If the iPhone shows us one thing it's that no matter how crap something is, Apple can market it well.
Regardless of that however, there's still the more blatant issue of the problem with proprietary browsers and platforms that actually prevent widespread adoption of web applications. We still have no agreed standard on what access to hardware a web application should have, if it's limited some applications wont work, if it's open you have a security risk. Web applications developers also already face the issue of non-standards compliant browsers and everyone's to blame there including Microsoft with IE, Mozilla with Firefox and Apple with Safari - none of them correctly implement the various web standards and a proprietary platform and browser only increases that problem. So even if we are going towards the whole web applications route with mobile devices an open platform and open standards shared by all device manufacturers is still the way to go - if only for the sanity of web applications developers such that they don't have to write!

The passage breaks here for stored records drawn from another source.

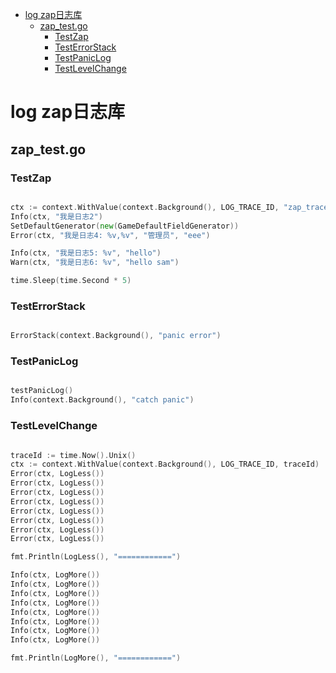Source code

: 

<!-- toc -->

- [log zap日志库](#log-zap%E6%97%A5%E5%BF%97%E5%BA%93)
  * [zap_test.go](#zap_testgo)
    + [TestZap](#testzap)
    + [TestErrorStack](#testerrorstack)
    + [TestPanicLog](#testpaniclog)
    + [TestLevelChange](#testlevelchange)

<!-- tocstop -->

# log zap日志库
## zap_test.go
### TestZap
```go

ctx := context.WithValue(context.Background(), LOG_TRACE_ID, "zap_trace_id")
Info(ctx, "我是日志2")
SetDefaultGenerator(new(GameDefaultFieldGenerator))
Error(ctx, "我是日志4: %v,%v", "管理员", "eee")

Info(ctx, "我是日志5: %v", "hello")
Warn(ctx, "我是日志6: %v", "hello sam")

time.Sleep(time.Second * 5)
```
### TestErrorStack
```go

ErrorStack(context.Background(), "panic error")
```
### TestPanicLog
```go

testPanicLog()
Info(context.Background(), "catch panic")
```
### TestLevelChange
```go

traceId := time.Now().Unix()
ctx := context.WithValue(context.Background(), LOG_TRACE_ID, traceId)
Error(ctx, LogLess())
Error(ctx, LogLess())
Error(ctx, LogLess())
Error(ctx, LogLess())
Error(ctx, LogLess())
Error(ctx, LogLess())
Error(ctx, LogLess())
Error(ctx, LogLess())

fmt.Println(LogLess(), "============")

Info(ctx, LogMore())
Info(ctx, LogMore())
Info(ctx, LogMore())
Info(ctx, LogMore())
Info(ctx, LogMore())
Info(ctx, LogMore())
Info(ctx, LogMore())
Info(ctx, LogMore())

fmt.Println(LogMore(), "============")
```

The point is, the more we move to web applications the more the browser and OS are tied together or at least forced to communicate so that the browser can do the things it needs to do to be able to support as wide a range of web applications as we have standard applications.

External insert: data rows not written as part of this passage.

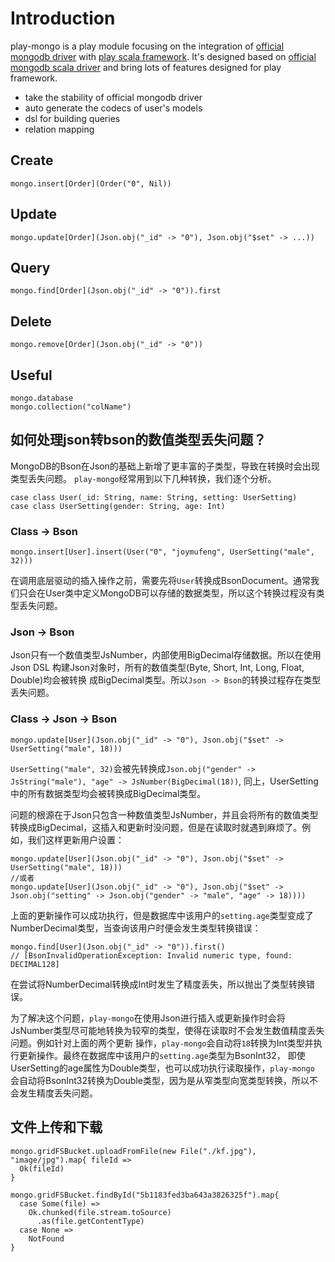 # Introduction
play-mongo is a play module focusing on the integration of [official mongodb driver](https://github.com/mongodb/mongo-java-driver) with [play scala framework](https://github.com/playframework/playframework).
It's designed based on [official mongodb scala driver](https://github.com/mongodb/mongo-scala-driver) and bring lots of features designed for play framework.

- take the stability of official mongodb driver
- auto generate the codecs of user's models
- dsl for building queries
- relation mapping

## Create
```
mongo.insert[Order](Order("0", Nil))
```

## Update
```
mongo.update[Order](Json.obj("_id" -> "0"), Json.obj("$set" -> ...))
```

## Query
```
mongo.find[Order](Json.obj("_id" -> "0")).first
```

## Delete
```
mongo.remove[Order](Json.obj("_id" -> "0"))
```

## Useful
```
mongo.database
mongo.collection("colName")
```

## 如何处理json转bson的数值类型丢失问题？
MongoDB的Bson在Json的基础上新增了更丰富的子类型，导致在转换时会出现类型丢失问题。 `play-mongo`经常用到以下几种转换，我们逐个分析。
```
case class User(_id: String, name: String, setting: UserSetting)
case class UserSetting(gender: String, age: Int)
```
### Class -> Bson
```
mongo.insert[User].insert(User("0", "joymufeng", UserSetting("male", 32)))
```
在调用底层驱动的插入操作之前，需要先将`User`转换成BsonDocument。通常我们只会在User类中定义MongoDB可以存储的数据类型，所以这个转换过程没有类型丢失问题。

### Json -> Bson
Json只有一个数值类型JsNumber，内部使用BigDecimal存储数据。所以在使用Json DSL 构建Json对象时，所有的数值类型(Byte, Short, Int, Long, Float, Double)均会被转换
成BigDecimal类型。所以`Json -> Bson`的转换过程存在类型丢失问题。

### Class -> Json -> Bson 
```
mongo.update[User](Json.obj("_id" -> "0"), Json.obj("$set" -> UserSetting("male", 18)))
```
`UserSetting("male", 32)`会被先转换成`Json.obj("gender" -> JsString("male"), "age" -> JsNumber(BigDecimal(18))`, 同上，UserSetting中的所有数据类型均会被转换成BigDecimal类型。

问题的根源在于Json只包含一种数值类型JsNumber，并且会将所有的数值类型转换成BigDecimal，这插入和更新时没问题，但是在读取时就遇到麻烦了。例如，我们这样更新用户设置：
```
mongo.update[User](Json.obj("_id" -> "0"), Json.obj("$set" -> UserSetting("male", 18)))
//或者
mongo.update[User](Json.obj("_id" -> "0"), Json.obj("$set" -> Json.obj("setting" -> Json.obj("gender" -> "male", "age" -> 18))))
```
上面的更新操作可以成功执行，但是数据库中该用户的`setting.age`类型变成了NumberDecimal类型，当查询该用户时便会发生类型转换错误：
```
mongo.find[User](Json.obj("_id" -> "0")).first() 
// [BsonInvalidOperationException: Invalid numeric type, found: DECIMAL128]
```
在尝试将NumberDecimal转换成Int时发生了精度丢失，所以抛出了类型转换错误。

为了解决这个问题，`play-mongo`在使用Json进行插入或更新操作时会将JsNumber类型尽可能地转换为较窄的类型，使得在读取时不会发生数值精度丢失问题。例如针对上面的两个更新
操作，`play-mongo`会自动将`18`转换为Int类型并执行更新操作。最终在数据库中该用户的`setting.age`类型为BsonInt32， 即使UserSetting的age属性为Double类型，也可以成功执行读取操作，`play-mongo`
会自动将BsonInt32转换为Double类型，因为是从窄类型向宽类型转换，所以不会发生精度丢失问题。

## 文件上传和下载
```
mongo.gridFSBucket.uploadFromFile(new File("./kf.jpg"), "image/jpg").map{ fileId =>
  Ok(fileId)
}

mongo.gridFSBucket.findById("5b1183fed3ba643a3826325f").map{
  case Some(file) =>
    Ok.chunked(file.stream.toSource)
      .as(file.getContentType)
  case None =>
    NotFound
}
```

Finally, It's also worth noting that some applications certainly wont even work over the web, specifically applications that have to shift large amounts of rapidly changing data such that a networking connection can't handle the amount of resources shifting back and forth - many modern games for example. All these are reasons why an open OS is still important - to ensure standardisation across the industry so you can be sure your applications be they web or normal are accessible on whichever mobile device you use.